I was six the first time my grandmother let me play with her sewing machine. She had little 2"x3" fabric samples that I was encouraged to stitch together like a tiny quilt. By the time I was nine years old, she was paying for me to take sewing lessons at the local Bernina store. I kept sewing as much as I could, almost always having some project or another in the works, peaking in my mid-20s, when my friend and I had our costume design business. After those overwhelming few years, I scaled back, making Halloween costumes for the kids, but not much else. I gave my sewing machine (won as a doorprize from that same Bernina store from my childhood) to my older daughter while she was in college, showing signs of following in her mama's footsteps, designing clothing lines for shows with the CU fashion club for each semester she was in school. I took a much needed break, only attempting two hand-sewn articles of clothing in about four years (and I was obviously out of practice, seeing how unwearable both of those pieces came out). I bought a replacement sewing machine only a year ago (or was that two? I get mixed up about recent history), and I am learning that I really did miss having projects around, but somewhere along the way, I appear to have learned how to pace myself. No more twelve hour days trying to put together a half a dozen outfits, and never being able to dedicate my full attention to any one of them. I have two things in progress right now, and there's only a deadline on one of them. It was that one I focused on all day today.

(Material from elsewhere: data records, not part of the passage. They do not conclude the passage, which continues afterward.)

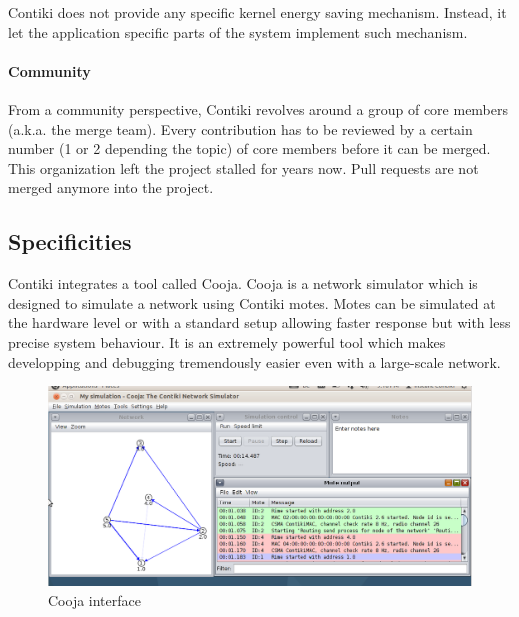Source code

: Contiki does not provide any specific kernel energy saving mechanism.
Instead, it let the application specific parts of the system implement such mechanism.

\paragraph{Community} From a community perspective, Contiki revolves around a group of core members (a.k.a. the merge team)\cite{contikipr}.
Every contribution has to be reviewed by a certain number (1 or 2 depending the topic) of core members before it can be merged.
This organization left the project stalled for years now.
Pull requests are not merged anymore into the project.

\subsection{Specificities}
Contiki integrates a tool called Cooja.
Cooja is a network simulator which is designed to simulate a network using Contiki motes.
Motes can be simulated at the hardware level or with a standard setup allowing faster response but with less precise system behaviour.
It is an extremely powerful tool which makes developping and debugging tremendously easier even with a large-scale network.

\begin{figure}[!h]
    \centering
    \includegraphics[scale=0.4]{assets/cooja.png}
    \caption{\label{fig:cooja}Cooja interface}
\end{figure}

Daughter number two has always enjoyed playing dress-up, more than anyone I've ever known. When she was little, she was our best customer for the product line we called "Act Your Age." I suspect she was responsible for us wearing out our first two washing machines, with all the extra laundry she generated wearing five or six different outfits a day. One of my favorite photos of her as a girl was of her dancing with wild abandon under a stormy sky, in her shiny gold and green dress-up dress in the side yard of our Oklahoma home. It's only logical that as an adult, she has found like-minded people who still play dress-up too. They probably shudder when I call it that. "Cosplay" doesn't sound more grown up to me, though. There is a big gathering of these folks coming up soon, and her outfit for that convention is my bigger sewing project, the one that has a deadline. Lucky for me and my rusty skills, we took the easy route and bought a pattern rather than having me design it from scratch.

Cats cannot resist fabric and pattern pieces spread out on the floor. Every single one of them interfered with the layout and cutting process. Some were more damaging than others. Zoe merely walked across the pattern once, made eye contact with me, and moved on. Jack, Rabbit, and Athena had murder on their minds. The paper crinkled so well, it must have been made of mousies. Sitting on the floor, cutting out fabric, always hurts. Leaning across trying to push away cats bent on destruction only prolongs the pain. I am going to blame their distraction for the mistake I discovered at the end of the evening. I failed to lengthen one out of the six long coat pieces. Now I have to go buy more fabric and try again. I must say, it was sure nice having a dedicated sewing table, so that when I found my error and decided to stop, all I had to do was turn off the machine and walk out of the room. So easy, so convenient. Pure luxury, for a person like me who should have had (but didn't have) this kind of setup for her whole life.







1 comment:

  1. I have one of those rooms too! And I know what you are making!! I'm in the middle of completing my outfit as well!